Pastoral Perspectives

Reflection From A Contemplation

It was the last dawn prayer of the year and once again I found myself in a room with fellow church leaders.  For your information, the EDC meets on the first Saturday morning of each month. We begin with a time of contemplation as we listen to a passage of Scripture being read aloud. We would then pray over it and for other matters that may be upon our hearts before ending the morning with breakfast fellowship. The Scripture passage for that morning was the familiar text on Jesus calming the storm based on Mark’s account. Well, it was all too familiar and so nothing struck me at the first reading. Then I recalled the Ignatian Contemplation exercise that is suited especially for the gospels and so decided to immerse myself into the story as if I were there in the boat with Jesus and paying attention to details like sights, sounds, tastes, smells and emotions.
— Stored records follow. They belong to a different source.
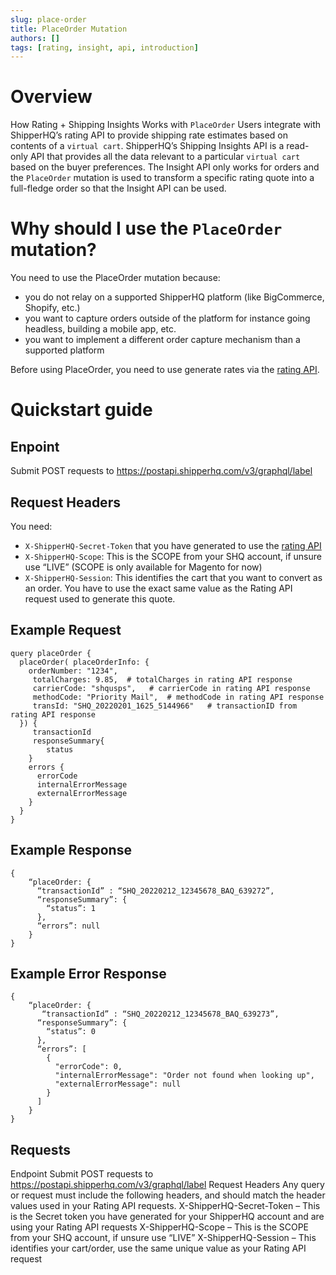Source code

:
 ```yaml
---
slug: place-order
title: PlaceOrder Mutation
authors: []
tags: [rating, insight, api, introduction]
---
```


# Overview

How Rating + Shipping Insights Works with `PlaceOrder`
Users integrate with ShipperHQ’s rating API to provide shipping rate estimates based on contents of a `virtual cart`. ShipperHQ’s Shipping Insights API is a read-only API that provides all the data relevant to a particular `virtual cart` based on the buyer preferences. The Insight API only works for orders and the `PlaceOrder` mutation is used to transform a specific rating quote into a full-fledge order so that the Insight API can be used.

# Why should I use the `PlaceOrder` mutation?

You need to use the PlaceOrder mutation because:
* you do not relay on a supported ShipperHQ platform (like BigCommerce, Shopify, etc.)
* you want to capture orders outside of the platform for instance going headless, building a mobile app, etc.
* you want to implement a different order capture mechanism than a supported platform 
  
Before using PlaceOrder, you need to use generate rates via the [rating API](/rate). 

# Quickstart guide

## Enpoint
Submit POST requests to  https://postapi.shipperhq.com/v3/graphql/label

## Request Headers
You need:
* `X-ShipperHQ-Secret-Token` that you have generated to use the [rating API](/rate)
* `X-ShipperHQ-Scope`: This is the SCOPE from your SHQ account, if unsure use “LIVE” (SCOPE is only available for Magento for now)
* `X-ShipperHQ-Session`: This identifies the cart that you want to convert as an order. You have to use the exact same value as the Rating API request used to generate this quote.
  

## Example Request
```type=json
query placeOrder {
  placeOrder( placeOrderInfo: {
    orderNumber: "1234",      
     totalCharges: 9.85,  # totalCharges in rating API response
     carrierCode: "shqusps",   # carrierCode in rating API response   
     methodCode: "Priority Mail",  # methodCode in rating API response
     transId: "SHQ_20220201_1625_5144966"   # transactionID from rating API response
  }) {
     transactionId
     responseSummary{
        status
    }
    errors {
      errorCode
      internalErrorMessage
      externalErrorMessage
    }
  }
}
```

## Example Response
```type=json
{
    “placeOrder: {
      “transactionId” : “SHQ_20220212_12345678_BAQ_639272”,
      “responseSummary”: {
        “status”: 1
      },
      “errors”: null
    }
}
```

## Example Error Response
```type=json
{
    “placeOrder: {
       “transactionId” : “SHQ_20220212_12345678_BAQ_639273”,
      “responseSummary”: {
        “status”: 0
      },
      “errors”: [
        {
          "errorCode": 0,
          "internalErrorMessage": "Order not found when looking up",
          "externalErrorMessage": null
        }
      ]
    }
}
```

## Requests
Endpoint
Submit POST requests to  https://postapi.shipperhq.com/v3/graphql/label
Request Headers
Any query or request must include the following headers, and should match the header values used in your Rating API requests.
X-ShipperHQ-Secret-Token – This is the Secret token you have generated for your ShipperHQ account and are using your Rating API requests
X-ShipperHQ-Scope – This is the SCOPE from your SHQ account, if unsure use “LIVE”
X-ShipperHQ-Session – This identifies your cart/order, use the same unique value as your Rating API request

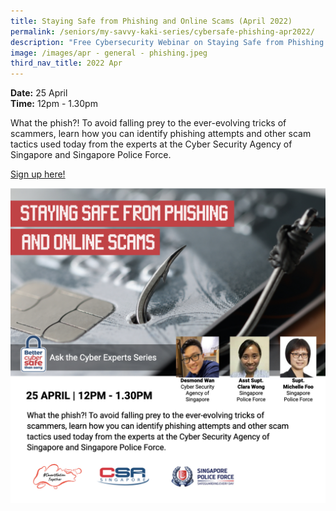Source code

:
 ```yaml
---
title: Staying Safe from Phishing and Online Scams (April 2022)
permalink: /seniors/my-savvy-kaki-series/cybersafe-phishing-apr2022/
description: "Free Cybersecurity Webinar on Staying Safe from Phishing and Online Scams "
image: /images/apr - general - phishing.jpeg
third_nav_title: 2022 Apr
---
```


**Date:** 25 April
<br> **Time:** 12pm - 1.30pm

What the phish?! To avoid falling prey to the ever-evolving tricks of scammers, learn how you can identify phishing attempts and other scam tactics used today from the experts at the Cyber Security Agency of Singapore and Singapore Police Force. 

[Sign up here!](https://go.gov.sg/cybersafe-ss-apr25)

![Free Cybersecurity Webinar on Phishing for Seniors](/images/Apr%20-%20General%20-%20Phishing.jpeg)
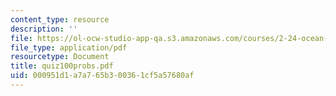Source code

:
 ```yaml
---
content_type: resource
description: ''
file: https://ol-ocw-studio-app-qa.s3.amazonaws.com/courses/2-24-ocean-wave-interaction-with-ships-and-offshore-energy-systems-13-022-spring-2002/000951d1a7a765b300361cf5a57680af_quiz100probs.pdf
file_type: application/pdf
resourcetype: Document
title: quiz100probs.pdf
uid: 000951d1-a7a7-65b3-0036-1cf5a57680af
---
```

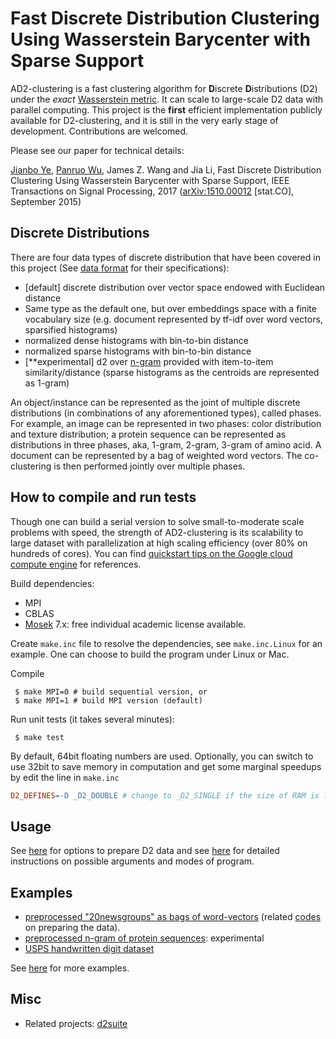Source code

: Fast Discrete Distribution Clustering Using Wasserstein Barycenter with Sparse Support
=============

AD2-clustering is a fast clustering algorithm for **D**iscrete **D**istributions (D2)
under the *exact* [Wasserstein metric](http://en.wikipedia.org/wiki/Wasserstein_metric).
It can scale to large-scale D2 data with parallel computing. 
This project is the __first__ efficient implementation publicly available for D2-clustering,
and it is still in the very early stage of development. Contributions are welcomed. 

Please see our paper for technical details: 

[Jianbo Ye](http://www.personal.psu.edu/jxy198), [Panruo Wu](http://www.cs.ucr.edu/~pwu011/), James Z. Wang and Jia Li,
Fast Discrete Distribution Clustering Using Wasserstein Barycenter with Sparse Support,
IEEE Transactions on Signal Processing, 2017 ([arXiv:1510.00012](http://arxiv.org/abs/1510.00012) [stat.CO], September 2015)


## Discrete Distributions
There are four data types of discrete distribution that have been covered
in this project (See [data format](data) for their specifications):
 - [default] discrete distribution over vector space endowed with Euclidean distance
 - Same type as the default one, but over embeddings space with a finite vocabulary size
   (e.g. document represented by tf-idf over word vectors, sparsified histograms)
 - normalized dense histograms with bin-to-bin distance
 - normalized sparse histograms with bin-to-bin distance
 - [**experimental] d2 over [n-gram](http://en.wikipedia.org/wiki/N-gram) provided
   with item-to-item similarity/distance 
   (sparse histograms as the centroids are represented as 1-gram)

An object/instance can be represented as the joint of multiple discrete
distributions (in combinations of any aforementioned types), called phases. 
For example, an image can be represented in two phases: 
color distribution and texture distribution; a protein
sequence can be represented as distributions in three phases, aka,
1-gram, 2-gram, 3-gram of amino acid. A document can be represented by 
a bag of weighted word vectors.
The co-clustering is then performed jointly over multiple phases.

## How to compile and run tests
Though one can build a serial version to solve small-to-moderate scale problems with speed,
the strength of AD2-clustering is its scalability to large dataset with parallelization at 
high scaling efficiency (over 80% on hundreds of cores). You can find [quickstart tips on 
the Google cloud compute engine](https://github.com/bobye/d2_kmeans/wiki) for references.

Build dependencies:
 - MPI
 - CBLAS
 - [Mosek](https://mosek.com) 7.x: free individual academic license available.


Create `make.inc` file to resolve the dependencies, see `make.inc.Linux` for an example.
One can choose to build the program under Linux or Mac. 

Compile
```
 $ make MPI=0 # build sequential version, or
 $ make MPI=1 # build MPI version (default)
```

Run unit tests (it takes several minutes):
```
 $ make test 
```

By default, 64bit floating numbers are used. Optionally, you can switch to use 32bit to save
memory in computation and get some marginal speedups by edit the line in `make.inc`
```makefile
D2_DEFINES=-D _D2_DOUBLE # change to _D2_SINGLE if the size of RAM is limited
```

## Usage

See [here](data) for options to prepare D2 data and 
see [here](src/app) for detailed instructions on possible arguments and modes of program.

## Examples
 - [preprocessed "20newsgroups" as bags of word-vectors](experiment/pbs_run_server_20news.sh) (related [codes](https://github.com/bobye/20newsgroups) on preparing the data).
 - [preprocessed n-gram of protein sequences](data/protein_seq): experimental
 - [USPS handwritten digit dataset](experiment/pbs_run_server_usps.sh)

See [here](test) for more examples.


## Misc
 - Related projects: [d2suite](https://github.com/colourbrain/d2suite)


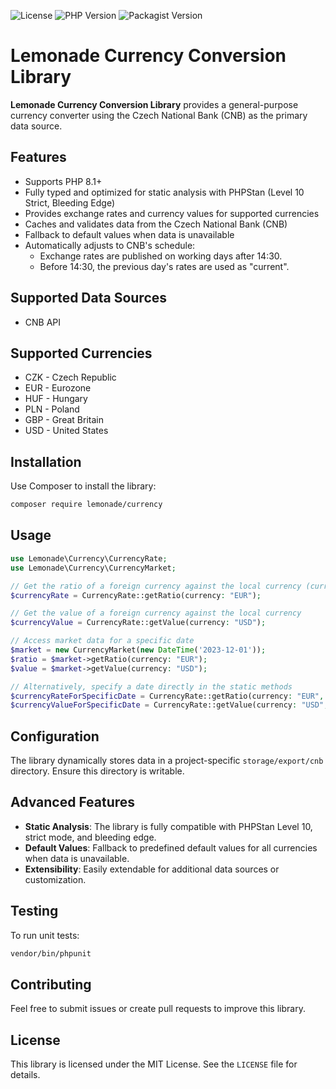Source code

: ![License](https://img.shields.io/badge/license-MIT-green)
![PHP Version](https://img.shields.io/badge/php-%3E%3D8.1-blue)
![Packagist Version](https://img.shields.io/packagist/v/lemonade/component_currency)

# Lemonade Currency Conversion Library 
**Lemonade Currency Conversion Library** provides a general-purpose currency converter using the Czech National Bank (CNB) as the primary data source.

## Features
- Supports PHP 8.1+
- Fully typed and optimized for static analysis with PHPStan (Level 10 Strict, Bleeding Edge)
- Provides exchange rates and currency values for supported currencies
- Caches and validates data from the Czech National Bank (CNB)
- Fallback to default values when data is unavailable
- Automatically adjusts to CNB's schedule:
    - Exchange rates are published on working days after 14:30.
    - Before 14:30, the previous day's rates are used as "current".

## Supported Data Sources
- CNB API

## Supported Currencies
- CZK - Czech Republic
- EUR - Eurozone
- HUF - Hungary
- PLN - Poland
- GBP - Great Britain
- USD - United States

## Installation
Use Composer to install the library:
```bash
composer require lemonade/currency
```

## Usage

```php
use Lemonade\Currency\CurrencyRate;
use Lemonade\Currency\CurrencyMarket;

// Get the ratio of a foreign currency against the local currency (current day)
$currencyRate = CurrencyRate::getRatio(currency: "EUR");

// Get the value of a foreign currency against the local currency
$currencyValue = CurrencyRate::getValue(currency: "USD");

// Access market data for a specific date
$market = new CurrencyMarket(new DateTime('2023-12-01'));
$ratio = $market->getRatio(currency: "EUR");
$value = $market->getValue(currency: "USD");

// Alternatively, specify a date directly in the static methods
$currencyRateForSpecificDate = CurrencyRate::getRatio(currency: "EUR", date: new DateTime('2023-12-01'));
$currencyValueForSpecificDate = CurrencyRate::getValue(currency: "USD", date: new DateTime('2023-12-01'));
```

## Configuration
The library dynamically stores data in a project-specific `storage/export/cnb` directory. Ensure this directory is writable.

## Advanced Features
- **Static Analysis**: The library is fully compatible with PHPStan Level 10, strict mode, and bleeding edge.
- **Default Values**: Fallback to predefined default values for all currencies when data is unavailable.
- **Extensibility**: Easily extendable for additional data sources or customization.

## Testing
To run unit tests:
```bash
vendor/bin/phpunit
```

## Contributing
Feel free to submit issues or create pull requests to improve this library.

## License
This library is licensed under the MIT License. See the `LICENSE` file for details.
And so the second reading began and there I was in the boat when I suddenly realised that we were not alone. There were actually other boats with us. Why had it not occurred to me before that there were other boats? Well, I confess that I am not really a contemplative person, i.e. to be able to keep still and let the Spirit speaks to my heart, mind and soul. I am more of an analytical person, i.e. like a good old engineer, I tend to work through the text by dissecting bits and pieces and examining the parts in relation to the whole. And so I got back to the real world and began flipping through the Bible discreetly so as not to disturb the others. Then I found out why. The other boats were not mentioned in the parallel accounts found in Matthew and Luke. I also discovered other things that are written only in Mark’s account. Suddenly what was supposed to be familiar became all too unfamiliar. Then the third and final reading was about to begin. What should I do?

Well, I decided to ‘teleport’ myself back in order to catch a glimpse of the people in the other boats. Surely there had to be people on board and I was curious to find out who they were. Sad to say, Ignatian Contemplation is not some kind of magical mean or device that allows the person to see visually what had actually happened in the past or will happen in the future. Don’t we all wish that such a thing exists? But as it is, it takes faith to believe the things recorded in the Bible. And so the third reading began and I was on the lookout for the other boats. But nothing else was mentioned about them as attention was drawn to the one boat that mattered. However I realised that the other boats were also caught in the storm and I could sense the people were frightened as well. But Jesus wasn’t in their boats and so what could they do? It was all up to the ones on board with Jesus. Then I heard them said, “Teacher, do you not care that we are perishing?” I saw two things that had never occurred to me before.

First, I saw them accusing Jesus and their tone just wasn’t right. I had always thought that they were crying out to Jesus to save them. Second, I saw them justifying their accusation by pointing out to the other boats. I had always thought that the twelve were the only ones caught in the storm. So did Jesus not care that they were all about to perish? But come on, didn’t they know that he was tired after a long day of teaching? Couldn’t they trust him that they would get to the other side of the lake just as he had said? Where was their faith after having witnessed how he had healed many and cast out demons? So I could imagine the disciples getting an earful from the Lord.

But Jesus’ response was even more shocking to me. For instead of rebuking the disciples for their lack of faith or disturbing his sleep, he actually rebuked the wind and calmed the sea as if they were at fault for frightening the disciples. Then I heard him asked his disciples, “Why are you so afraid? Have you still no faith?” Somehow his tone just wasn’t right as well. I had always thought that Jesus was angry as he questioned his disciples. Instead I saw him asked in a gentle and reassuring manner that filled the disciples not with shame as if they were caught stealing but great fear, the kind of reverent fear that overwhelms a person when he suddenly realises the King is standing right before him. And with that, my contemplation came to an ‘awe-ful’ end.

That morning, I did not say a single word as my soul was being tossed around by the wind and the waves. So it was good that breakfast was not arranged. It took me a while to pen down my adventure with Jesus and the disciples. Now that the year is drawing to a close soon, allow me to end with three things for us to ask and ponder as we look forward to a whole new year:

  1. Have I accused Jesus of not caring when sorrows like sea billows roll? Remember, the Lord is teaching me to say, “It is well with my soul.
  2. Have I still not realised that there are people around me who do not have Jesus and hence are perishing? Remember, the Lord is able to save. So what should I do then?
  3. When was the last time that I found myself filled with great fear for who Jesus is? Remember, if I have trouble answering this, then I must have been the one sleeping all along.